The Week That Was - 14/04/2017 edit   discuss  

It’s the Easter holidays here in the UK, so no technology summary today, but let’s recap the last week before we forget everything we looked at.

This week, we’ve been looking at the Cloudera’s closed source products - Cloudera Manager, their tool for creating and managing CDH hadoop clusters, Cloudera Navigator, a set of products for data management, data encryption and helping migrate SQL workloads to Hadoop, and Cloudera Director, for doing CDH Hadoop in the cloud.

The philosophical debate between Cloudera and Hortonworks on the used of closed source software is an interesting one, and lends almost a personal element to their commercial rivalry. The general view is that Cloudera have added closed source software into their offering to increase lock in, but I’m not entirely convinced by this - the cost of moving from Cloudera Manager/Navigator to an alternative doesn’t feel like it significantly impacts the fundamental costs of migrating from one distribution to another. Does it provide extra encouragement for companies to take up subscription licences - again I’m not entirely convinced, the risk with not having commercial support for critical systems is likely to be the driver here. Cloudera’s stated view is that it’s protection for their investment in Hadoop open source projects, to prevent a large company with deep pockets competing with them by distributing the open source software that they’ve put so much investment into. What’s clear is that most of the arguments are ideological in nature - I think if you look at it impartially the use of closed source software by Cloudera is unlikely to significantly impact any selection process.
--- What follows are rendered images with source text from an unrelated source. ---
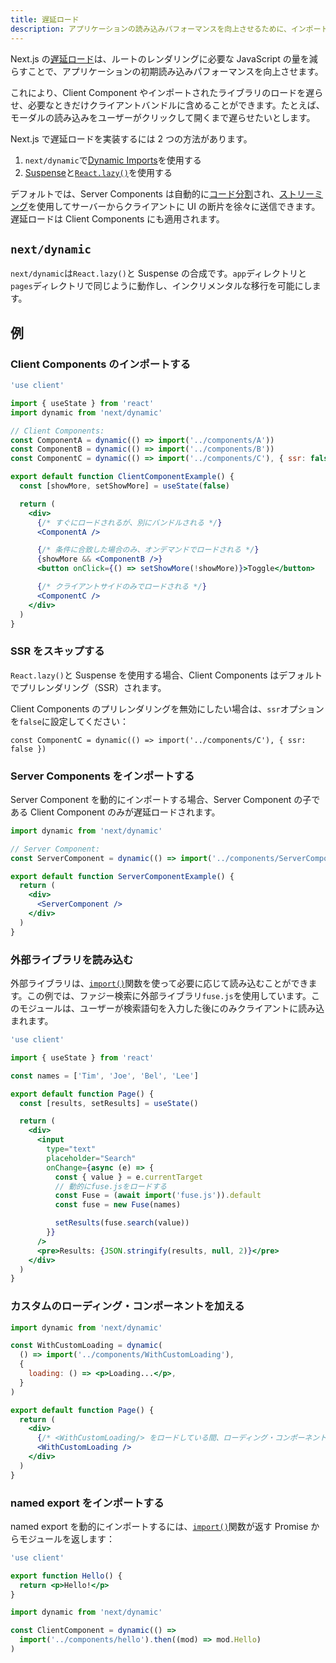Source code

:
 ```yaml
---
title: 遅延ロード
description: アプリケーションの読み込みパフォーマンスを向上させるために、インポートされたライブラリとReactコンポーネントを遅延読み込みしてください。
---
```


Next.js の[遅延ロード](https://developer.mozilla.org/en-US/docs/Web/Performance/Lazy_loading)は、ルートのレンダリングに必要な JavaScript の量を減らすことで、アプリケーションの初期読み込みパフォーマンスを向上させます。

これにより、Client Component やインポートされたライブラリのロードを遅らせ、必要なときだけクライアントバンドルに含めることができます。たとえば、モーダルの読み込みをユーザーがクリックして開くまで遅らせたいとします。

Next.js で遅延ロードを実装するには 2 つの方法があります。

1. `next/dynamic`で[Dynamic Imports](#nextdynamic)を使用する
2. [Suspense](https://ja.react.dev/reference/react/Suspense)と[`React.lazy()`](https://ja.react.dev/reference/react/lazy)を使用する

デフォルトでは、Server Components は自動的に[コード分割](https://developer.mozilla.org/en-US/docs/Glossary/Code_splitting)され、[ストリーミング](/docs/app-router/building-your-application/routing/loading-ui-and-streaming)を使用してサーバーからクライアントに UI の断片を徐々に送信できます。遅延ロードは Client Components にも適用されます。

## `next/dynamic`

`next/dynamic`は`React.lazy()`と Suspense の合成です。`app`ディレクトリと`pages`ディレクトリで同じように動作し、インクリメンタルな移行を可能にします。

## 例

### Client Components のインポートする

```jsx title="app/page.js"
'use client'

import { useState } from 'react'
import dynamic from 'next/dynamic'

// Client Components:
const ComponentA = dynamic(() => import('../components/A'))
const ComponentB = dynamic(() => import('../components/B'))
const ComponentC = dynamic(() => import('../components/C'), { ssr: false })

export default function ClientComponentExample() {
  const [showMore, setShowMore] = useState(false)

  return (
    <div>
      {/* すぐにロードされるが、別にバンドルされる */}
      <ComponentA />

      {/* 条件に合致した場合のみ、オンデマンドでロードされる */}
      {showMore && <ComponentB />}
      <button onClick={() => setShowMore(!showMore)}>Toggle</button>

      {/* クライアントサイドのみでロードされる */}
      <ComponentC />
    </div>
  )
}
```

### SSR をスキップする

`React.lazy()`と Suspense を使用する場合、Client Components はデフォルトでプリレンダリング（SSR）されます。

Client Components のプリレンダリングを無効にしたい場合は、`ssr`オプションを`false`に設定してください：

```tsx
const ComponentC = dynamic(() => import('../components/C'), { ssr: false })
```

### Server Components をインポートする

Server Component を動的にインポートする場合、Server Component の子である Client Component のみが遅延ロードされます。

```jsx title="app/page.js"
import dynamic from 'next/dynamic'

// Server Component:
const ServerComponent = dynamic(() => import('../components/ServerComponent'))

export default function ServerComponentExample() {
  return (
    <div>
      <ServerComponent />
    </div>
  )
}
```

### 外部ライブラリを読み込む

外部ライブラリは、[`import()`](https://developer.mozilla.org/en-US/docs/Web/JavaScript/Reference/Operators/import)関数を使って必要に応じて読み込むことができます。この例では、ファジー検索に外部ライブラリ`fuse.js`を使用しています。このモジュールは、ユーザーが検索語句を入力した後にのみクライアントに読み込まれます。

```jsx title="app/page.js"
'use client'

import { useState } from 'react'

const names = ['Tim', 'Joe', 'Bel', 'Lee']

export default function Page() {
  const [results, setResults] = useState()

  return (
    <div>
      <input
        type="text"
        placeholder="Search"
        onChange={async (e) => {
          const { value } = e.currentTarget
          // 動的にfuse.jsをロードする
          const Fuse = (await import('fuse.js')).default
          const fuse = new Fuse(names)

          setResults(fuse.search(value))
        }}
      />
      <pre>Results: {JSON.stringify(results, null, 2)}</pre>
    </div>
  )
}
```

### カスタムのローディング・コンポーネントを加える

```jsx title="app/page.js"
import dynamic from 'next/dynamic'

const WithCustomLoading = dynamic(
  () => import('../components/WithCustomLoading'),
  {
    loading: () => <p>Loading...</p>,
  }
)

export default function Page() {
  return (
    <div>
      {/* <WithCustomLoading/> をロードしている間、ローディング・コンポーネントがレンダリングされる */}
      <WithCustomLoading />
    </div>
  )
}
```

### named export をインポートする

named export を動的にインポートするには、[`import()`](https://developer.mozilla.org/en-US/docs/Web/JavaScript/Reference/Operators/import)関数が返す Promise からモジュールを返します：

```jsx title="components/hello.js"
'use client'

export function Hello() {
  return <p>Hello!</p>
}
```

```jsx title="app/page.js"
import dynamic from 'next/dynamic'

const ClientComponent = dynamic(() =>
  import('../components/hello').then((mod) => mod.Hello)
)
```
And so on to the products themselves. I feel like I’ve probably done Cloudera Manager a slight disservice in it’s technology summary - cold hard facts on how it compares to Apache Ambari seem to be pretty scarce (perhaps we’ll try and do something about this at some point), however the general consensus seems to be that Cloudera Manager was more mature and more capable, but that Ambari has been catching up rapidly, and there’s probably not a huge amount in it any more.
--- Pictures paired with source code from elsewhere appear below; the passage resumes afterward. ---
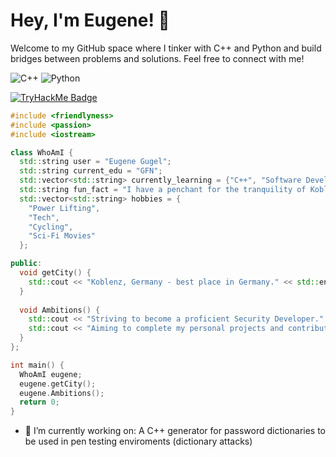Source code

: # Hey, I'm Eugene! 👋

Welcome to my GitHub space where I tinker with C++ and Python and build bridges between problems and solutions. Feel free to connect with me!

![C++](https://img.shields.io/badge/-C++-00599C?style=for-the-badge&logo=cplusplus&logoColor=white)
![Python](https://img.shields.io/badge/Python-3776AB?style=for-the-badge&logo=python&logoColor=white)
<!-- TryHackMe Badge -->
[![TryHackMe Badge](https://tryhackme-badges.s3.amazonaws.com/Trajil.png?8)](https://tryhackme.com/p/Trajil)

```cpp
#include <friendlyness>
#include <passion>
#include <iostream>

class WhoAmI {
  std::string user = "Eugene Gugel";
  std::string current_edu = "GFN";
  std::vector<std::string> currently_learning = {"C++", "Software Development"};
  std::string fun_fact = "I have a penchant for the tranquility of Koblenz.";
  std::vector<std::string> hobbies = {
    "Power Lifting",
    "Tech",
    "Cycling",
    "Sci-Fi Movies"
  };

public:
  void getCity() {
    std::cout << "Koblenz, Germany - best place in Germany." << std::endl;
  }
  
  void Ambitions() {
    std::cout << "Striving to become a proficient Security Developer." << std::endl;
    std::cout << "Aiming to complete my personal projects and contribute to open source." << std::endl;
  }
};

int main() {
  WhoAmI eugene;
  eugene.getCity();
  eugene.Ambitions();
  return 0;
}
```


- 🔭 I’m currently working on:
      A C++ generator for password dictionaries to be used in pen testing enviroments (dictionary attacks)
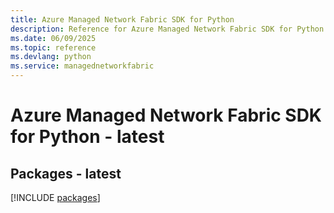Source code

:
 ```yaml
---
title: Azure Managed Network Fabric SDK for Python
description: Reference for Azure Managed Network Fabric SDK for Python
ms.date: 06/09/2025
ms.topic: reference
ms.devlang: python
ms.service: managednetworkfabric
---
```

# Azure Managed Network Fabric SDK for Python - latest
## Packages - latest
[!INCLUDE [packages](managed-network-fabric-index.md)]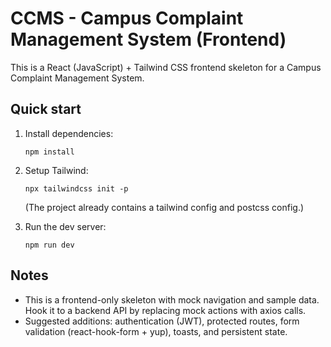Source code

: # CCMS - Campus Complaint Management System (Frontend)

This is a React (JavaScript) + Tailwind CSS frontend skeleton for a Campus Complaint Management System.

## Quick start

1. Install dependencies:
   ```
   npm install
   ```
2. Setup Tailwind:
   ```
   npx tailwindcss init -p
   ```
   (The project already contains a tailwind config and postcss config.)

3. Run the dev server:
   ```
   npm run dev
   ```

## Notes
- This is a frontend-only skeleton with mock navigation and sample data. Hook it to a backend API by replacing mock actions with axios calls.
- Suggested additions: authentication (JWT), protected routes, form validation (react-hook-form + yup), toasts, and persistent state.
Cloudera Navigator started off as Cloudera’s data (or metadata) management tool, and is probably slightly more mature and capable in this space than Apache Atlas. Metadata management in general still feels very immature however - most tools don’t deliver on their promises, and the investment, time and effort to get value out of them is often under estimated, leading to the infamous data swamp if you’re working in the Hadoop space.

Today, in addition to it’s original data management elements, Cloudera Navigator also includes data encryption capabilities following Cloudera’s acquisition of Gazzang, and Optimizer following their acqusition of, an interesting technology I know very little about for helping to migrate SQL workloads to Hadoop and to then optimise these.
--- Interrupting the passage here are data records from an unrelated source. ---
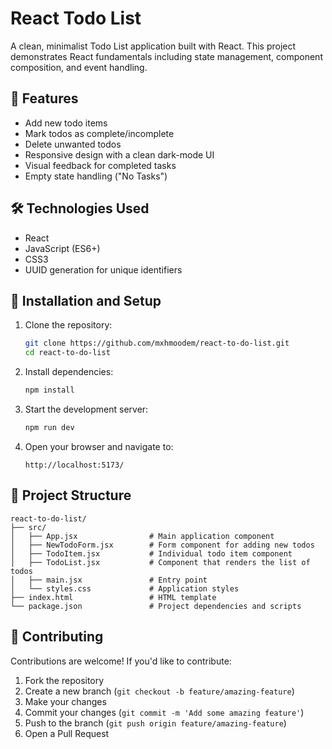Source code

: # React Todo List

A clean, minimalist Todo List application built with React. This project demonstrates React fundamentals including state management, component composition, and event handling.

## 🚀 Features

- Add new todo items
- Mark todos as complete/incomplete
- Delete unwanted todos
- Responsive design with a clean dark-mode UI
- Visual feedback for completed tasks
- Empty state handling ("No Tasks")

## 🛠️ Technologies Used

- React
- JavaScript (ES6+)
- CSS3
- UUID generation for unique identifiers

## 🔧 Installation and Setup

1. Clone the repository:
   ```bash
   git clone https://github.com/mxhmoodem/react-to-do-list.git
   cd react-to-do-list
   ```

2. Install dependencies:
   ```bash
   npm install
   ```

3. Start the development server:
   ```bash
   npm run dev
   ```

4. Open your browser and navigate to:
   ```
   http://localhost:5173/
   ```

## 📁 Project Structure

```
react-to-do-list/
├── src/
│   ├── App.jsx                # Main application component
│   ├── NewTodoForm.jsx        # Form component for adding new todos
│   ├── TodoItem.jsx           # Individual todo item component
│   ├── TodoList.jsx           # Component that renders the list of todos
│   ├── main.jsx               # Entry point
│   └── styles.css             # Application styles
├── index.html                 # HTML template
└── package.json               # Project dependencies and scripts
```

## 🤝 Contributing

Contributions are welcome! If you'd like to contribute:

1. Fork the repository
2. Create a new branch (`git checkout -b feature/amazing-feature`)
3. Make your changes
4. Commit your changes (`git commit -m 'Add some amazing feature'`)
5. Push to the branch (`git push origin feature/amazing-feature`)
6. Open a Pull Request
And finally Cloudera Director - Cloudera’s tool for creating, scaling and managing CDH clusters in all your favourite cloud environments. I’m not sure there’s a huge amount more to say than that to be honest.

Right - I’m off to eat chocolate. If I’ve not exploded we’ll resume next Tuesday with our summary of Cloudera themselves, and then maybe on Wednesday we’ll do our first news post to catch up on the many technologies that have had new releases since we did their initial technology summary.